Information provided:
________________________________________

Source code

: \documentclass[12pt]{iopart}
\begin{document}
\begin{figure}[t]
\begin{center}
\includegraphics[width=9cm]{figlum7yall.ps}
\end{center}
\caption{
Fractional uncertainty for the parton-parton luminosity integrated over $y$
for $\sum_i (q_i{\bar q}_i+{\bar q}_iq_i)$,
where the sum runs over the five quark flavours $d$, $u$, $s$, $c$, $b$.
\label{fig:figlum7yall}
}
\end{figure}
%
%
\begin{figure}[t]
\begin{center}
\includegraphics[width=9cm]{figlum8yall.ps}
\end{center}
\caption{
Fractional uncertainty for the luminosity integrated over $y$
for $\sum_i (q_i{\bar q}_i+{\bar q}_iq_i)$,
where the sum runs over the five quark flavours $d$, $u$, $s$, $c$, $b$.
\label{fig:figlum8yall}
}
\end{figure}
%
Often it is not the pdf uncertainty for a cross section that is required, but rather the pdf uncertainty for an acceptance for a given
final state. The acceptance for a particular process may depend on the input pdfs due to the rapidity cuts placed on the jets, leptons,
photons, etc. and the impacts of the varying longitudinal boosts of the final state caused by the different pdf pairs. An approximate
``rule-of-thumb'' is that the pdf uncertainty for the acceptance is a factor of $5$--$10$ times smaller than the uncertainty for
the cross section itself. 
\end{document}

________________________________________

Problem description: When you answer, repeat all of the material exactly as given.

Problem solution:
Source code

: \documentclass[12pt]{iopart}
\begin{document}
\begin{figure}[t]
\begin{center}
\includegraphics[width=9cm]{figlum7yall.ps}
\end{center}
\caption{
Fractional uncertainty for the parton-parton luminosity integrated over $y$
for $\sum_i (q_i{\bar q}_i+{\bar q}_iq_i)$,
where the sum runs over the five quark flavours $d$, $u$, $s$, $c$, $b$.
\label{fig:figlum7yall}
}
\end{figure}
%
%
\begin{figure}[t]
\begin{center}
\includegraphics[width=9cm]{figlum8yall.ps}
\end{center}
\caption{
Fractional uncertainty for the luminosity integrated over $y$
for $\sum_i (q_i{\bar q}_i+{\bar q}_iq_i)$,
where the sum runs over the five quark flavours $d$, $u$, $s$, $c$, $b$.
\label{fig:figlum8yall}
}
\end{figure}
%
Often it is not the pdf uncertainty for a cross section that is required, but rather the pdf uncertainty for an acceptance for a given
final state. The acceptance for a particular process may depend on the input pdfs due to the rapidity cuts placed on the jets, leptons,
photons, etc. and the impacts of the varying longitudinal boosts of the final state caused by the different pdf pairs. An approximate
``rule-of-thumb'' is that the pdf uncertainty for the acceptance is a factor of $5$--$10$ times smaller than the uncertainty for
the cross section itself. 
\end{document}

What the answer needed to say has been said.